Individually this wars will eventually be won but think this on map:You suddenly loose 18 provinces in one stroke:Now you can deploy forces to reclaim 15 of them.You reclaim them.Now all the while you make those preparations you loose another 20.You react to that loss and reclaim 15 back,and then you have another incursion.At this rate you mount losses and you dont have the speed to counter those losses.You have the space marines who must happen to be near a zone to give assistance,it must obliged,you must with their current agenda you must not have any forces that they dont like and a thousand other variables.Talk about flexibility.

And why would nine Legions be better than a thousand Chapters in such a situation? A thousand Chapters can defend a thousand places. Nine Legions cannot do that. Or they split up into a thousand pieces. Then you wouldn't need the Legions in the first place. If Chapters come accross opposition that is too much for a single Chapter, they call for other Chapters for backup.

 

 

E.g.

 

Horus, during year 137 of the Great Crusade: 7 Xeno fleets destroyed, 13 Xeno worlds destroyed, 17 worlds liberated.

Total victories: 37

Total worlds liberated: 17

 

Guilliman, during year 137 of the Great Crusade: 3 Xeno fleets destroyed, 8 xeno worlds destroyed, 21 worlds liberated.

Total victories: 32

Total worlds liberated: 21

 

I.e.
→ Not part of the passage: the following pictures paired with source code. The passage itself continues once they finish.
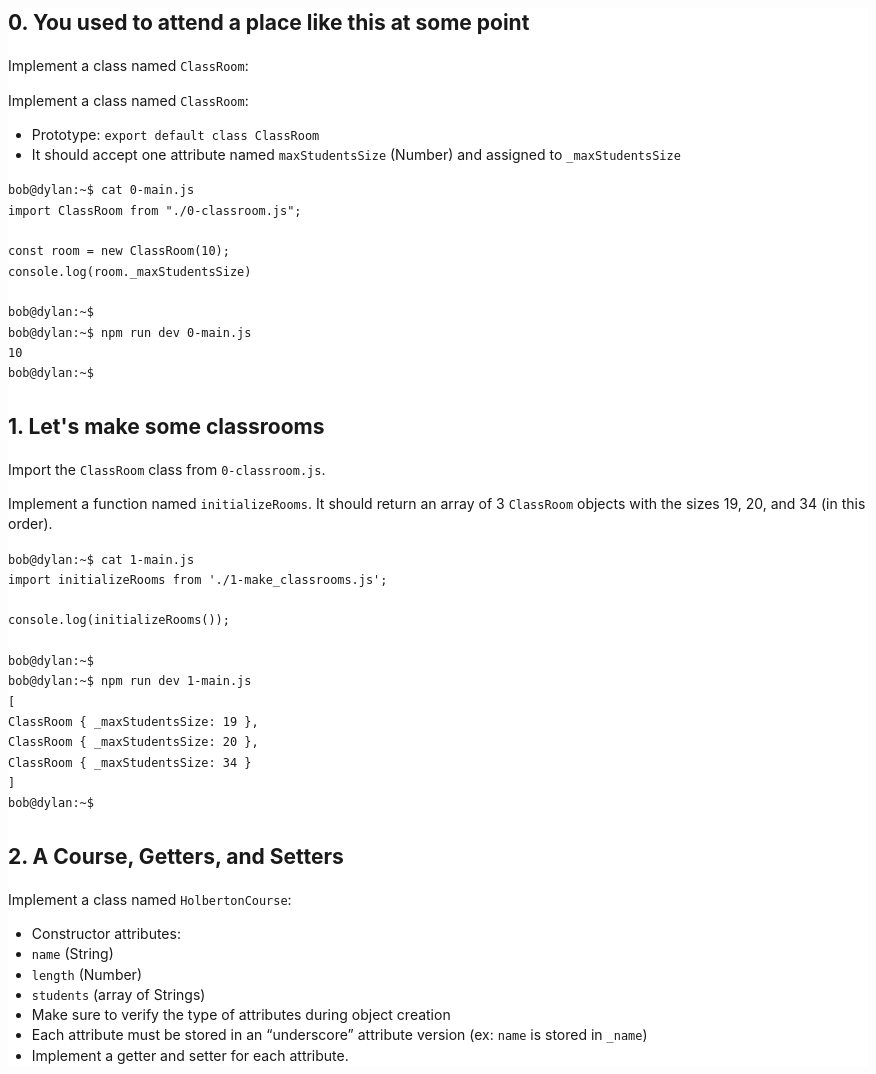
## 0. You used to attend a place like this at some point
Implement a class named `ClassRoom`:

Implement a class named `ClassRoom`:
+ Prototype: `export default class ClassRoom`
+ It should accept one attribute named `maxStudentsSize` (Number) and assigned to `_maxStudentsSize`

```
bob@dylan:~$ cat 0-main.js
import ClassRoom from "./0-classroom.js";

const room = new ClassRoom(10);
console.log(room._maxStudentsSize)

bob@dylan:~$ 
bob@dylan:~$ npm run dev 0-main.js 
10
bob@dylan:~$ 
```


## 1. Let's make some classrooms

Import the `ClassRoom` class from `0-classroom.js`. 

Implement a function named `initializeRooms`. It should return an array of 3 `ClassRoom` objects with the sizes 19, 20, and 34 (in this order).

```
bob@dylan:~$ cat 1-main.js
import initializeRooms from './1-make_classrooms.js';

console.log(initializeRooms());

bob@dylan:~$ 
bob@dylan:~$ npm run dev 1-main.js 
[
ClassRoom { _maxStudentsSize: 19 },
ClassRoom { _maxStudentsSize: 20 },
ClassRoom { _maxStudentsSize: 34 }
]
bob@dylan:~$ 
```


## 2. A Course, Getters, and Setters

Implement a class named `HolbertonCourse`:
+ Constructor attributes: 
+ `name` (String)
+ `length` (Number)
+ `students` (array of Strings)
+ Make sure to verify the type of attributes during object creation
+ Each attribute must be stored in an “underscore” attribute version (ex: `name` is stored in `_name`)
+ Implement a getter and setter for each attribute. 
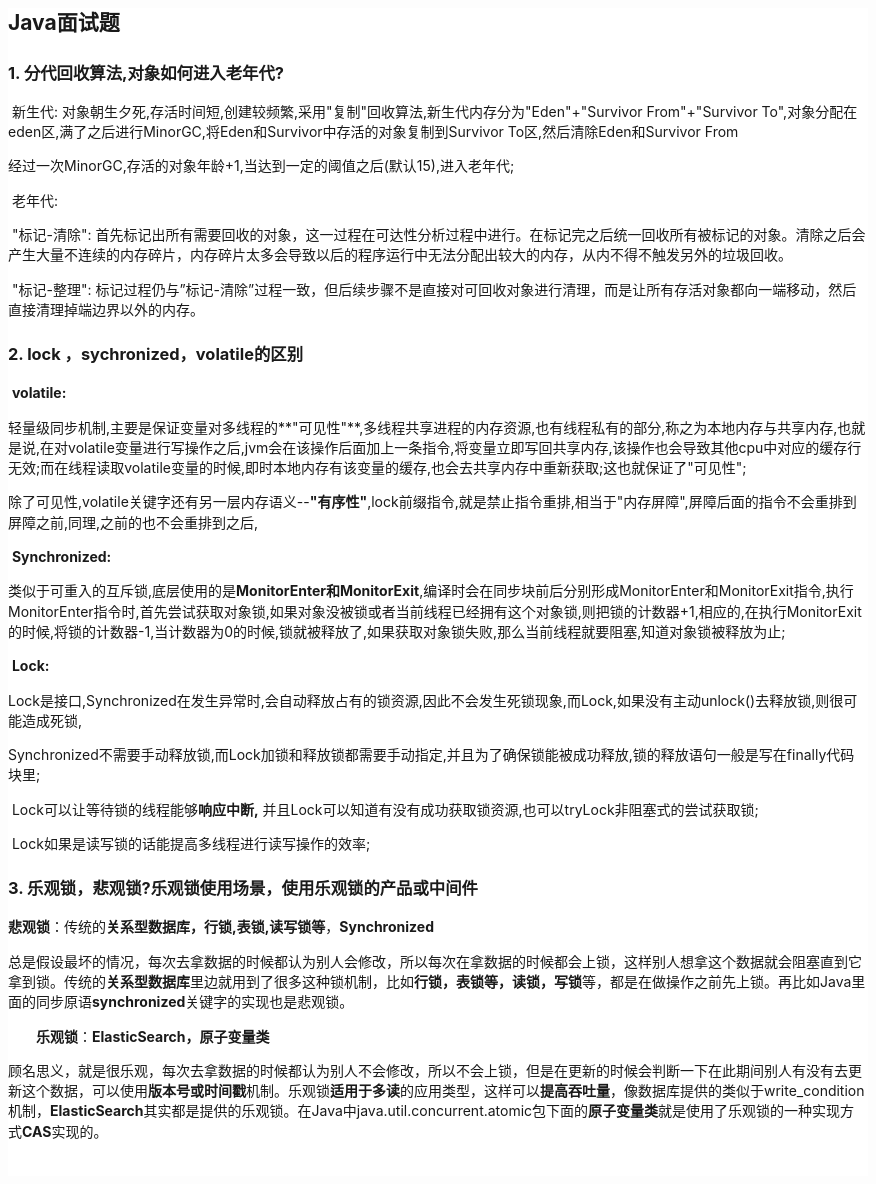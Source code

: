 ## Java面试题

### 1. 分代回收算法,对象如何进入老年代?

​	新生代: 对象朝生夕死,存活时间短,创建较频繁,采用"复制"回收算法,新生代内存分为"Eden"+"Survivor From"+"Survivor To",对象分配在eden区,满了之后进行MinorGC,将Eden和Survivor中存活的对象复制到Survivor To区,然后清除Eden和Survivor From

​	经过一次MinorGC,存活的对象年龄+1,当达到一定的阈值之后(默认15),进入老年代;

​	老年代:  

​	"标记-清除":	首先标记出所有需要回收的对象，这一过程在可达性分析过程中进行。在标记完之后统一回收所有被标记的对象。清除之后会产生大量不连续的内存碎片，内存碎片太多会导致以后的程序运行中无法分配出较大的内存，从内不得不触发另外的垃圾回收。

​	"标记-整理":	标记过程仍与”标记-清除”过程一致，但后续步骤不是直接对可回收对象进行清理，而是让所有存活对象都向一端移动，然后直接清理掉端边界以外的内存。



### 2. lock ，sychronized，volatile的区别

​	**volatile:** 

​	轻量级同步机制,主要是保证变量对多线程的**"可见性"**,多线程共享进程的内存资源,也有线程私有的部分,称之为本地内存与共享内存,也就是说,在对volatile变量进行写操作之后,jvm会在该操作后面加上一条指令,将变量立即写回共享内存,该操作也会导致其他cpu中对应的缓存行无效;而在线程读取volatile变量的时候,即时本地内存有该变量的缓存,也会去共享内存中重新获取;这也就保证了"可见性";	

​	除了可见性,volatile关键字还有另一层内存语义--**"有序性"**,lock前缀指令,就是禁止指令重排,相当于"内存屏障",屏障后面的指令不会重排到屏障之前,同理,之前的也不会重排到之后,

​	**Synchronized:**

​	类似于可重入的互斥锁,底层使用的是**MonitorEnter和MonitorExit**,编译时会在同步块前后分别形成MonitorEnter和MonitorExit指令,执行MonitorEnter指令时,首先尝试获取对象锁,如果对象没被锁或者当前线程已经拥有这个对象锁,则把锁的计数器+1,相应的,在执行MonitorExit的时候,将锁的计数器-1,当计数器为0的时候,锁就被释放了,如果获取对象锁失败,那么当前线程就要阻塞,知道对象锁被释放为止;

​	**Lock:**

​	Lock是接口,Synchronized在发生异常时,会自动释放占有的锁资源,因此不会发生死锁现象,而Lock,如果没有主动unlock()去释放锁,则很可能造成死锁,

​	Synchronized不需要手动释放锁,而Lock加锁和释放锁都需要手动指定,并且为了确保锁能被成功释放,锁的释放语句一般是写在finally代码块里;

​	Lock可以让等待锁的线程能够**响应中断,** 并且Lock可以知道有没有成功获取锁资源,也可以tryLock非阻塞式的尝试获取锁;

​	Lock如果是读写锁的话能提高多线程进行读写操作的效率;

### 3. 乐观锁，悲观锁?乐观锁使用场景，使用乐观锁的产品或中间件

​	**悲观锁**：传统的**关系型数据库，行锁,表锁,读写锁等**，**Synchronized**

​	总是假设最坏的情况，每次去拿数据的时候都认为别人会修改，所以每次在拿数据的时候都会上锁，这样别人想拿这个数据就会阻塞直到它拿到锁。传统的**关系型数据库**里边就用到了很多这种锁机制，比如**行锁，表锁等，读锁，写锁**等，都是在做操作之前先上锁。再比如Java里面的同步原语**synchronized**关键字的实现也是悲观锁。

　　**乐观锁**：**ElasticSearch，原子变量类**

​	顾名思义，就是很乐观，每次去拿数据的时候都认为别人不会修改，所以不会上锁，但是在更新的时候会判断一下在此期间别人有没有去更新这个数据，可以使用**版本号或时间戳**机制。乐观锁**适用于多读**的应用类型，这样可以**提高吞吐量**，像数据库提供的类似于write_condition机制，**ElasticSearch**其实都是提供的乐观锁。在Java中java.util.concurrent.atomic包下面的**原子变量类**就是使用了乐观锁的一种实现方式**CAS**实现的。

​		
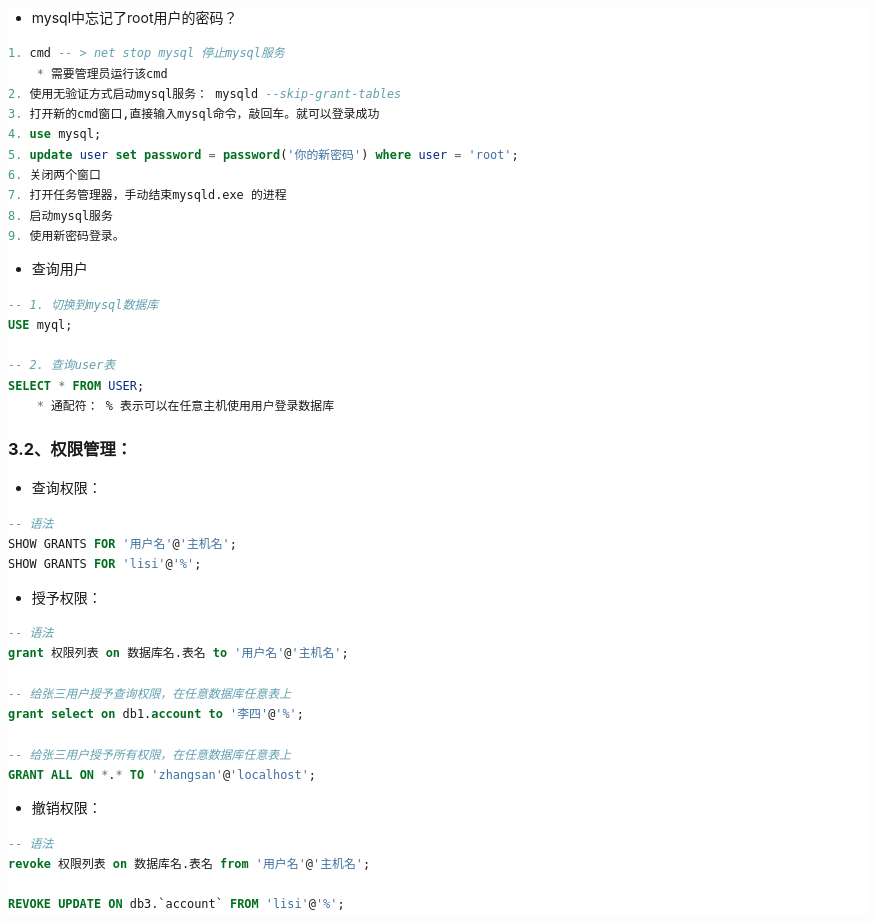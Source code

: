 - mysql中忘记了root用户的密码？

```sql
1. cmd -- > net stop mysql 停止mysql服务
	* 需要管理员运行该cmd
2. 使用无验证方式启动mysql服务： mysqld --skip-grant-tables
3. 打开新的cmd窗口,直接输入mysql命令，敲回车。就可以登录成功
4. use mysql;
5. update user set password = password('你的新密码') where user = 'root';
6. 关闭两个窗口
7. 打开任务管理器，手动结束mysqld.exe 的进程
8. 启动mysql服务
9. 使用新密码登录。
```

- 查询用户

```sql
-- 1. 切换到mysql数据库
USE myql;

-- 2. 查询user表
SELECT * FROM USER;
	* 通配符： % 表示可以在任意主机使用用户登录数据库
```



### 3.2、权限管理：

- 查询权限：

```sql
-- 语法
SHOW GRANTS FOR '用户名'@'主机名';
SHOW GRANTS FOR 'lisi'@'%';
```

- 授予权限：

```sql
-- 语法
grant 权限列表 on 数据库名.表名 to '用户名'@'主机名';

-- 给张三用户授予查询权限，在任意数据库任意表上
grant select on db1.account to '李四'@'%';

-- 给张三用户授予所有权限，在任意数据库任意表上
GRANT ALL ON *.* TO 'zhangsan'@'localhost';
```

- 撤销权限：

```sql
-- 语法
revoke 权限列表 on 数据库名.表名 from '用户名'@'主机名';

REVOKE UPDATE ON db3.`account` FROM 'lisi'@'%';
```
Horus had more victories, Guilliman had liberated more worlds.

State source of those.

Those were examples to demonstrate the concept of "victories" vs "liberated worlds".

 

 

In the end i cant understand what is your problem with the legions?

I have nothing against the Legions. The Legions are cool. And they make for an awesome "ancient history lore" of the 40K universe. And key element of that ancient lore is that half of those Legions turned against the Emperor and almost destroyed the entire Imperium. That is also part of what makes it so cool. A tragic betrayal on an epic scale.

What I don't like are assertions that the reorganisation of the Imperium after the Scouring was somehow a bad move, in particular since such claims are usually intended to blame Guilliman. The background describes that as one of his achievements, and we wouldn't be able to play Black Templars, Flesh Tearers, DIY, etc. if it would still be the original Legions. The Imperium should be grateful since it was allowed to continue to exist, and players should be thankful that they can play one of many different Chapters. The only reason why this issue is brought up and criticised at all is just because people don't like Guilliman and want to poo poo anything he has done.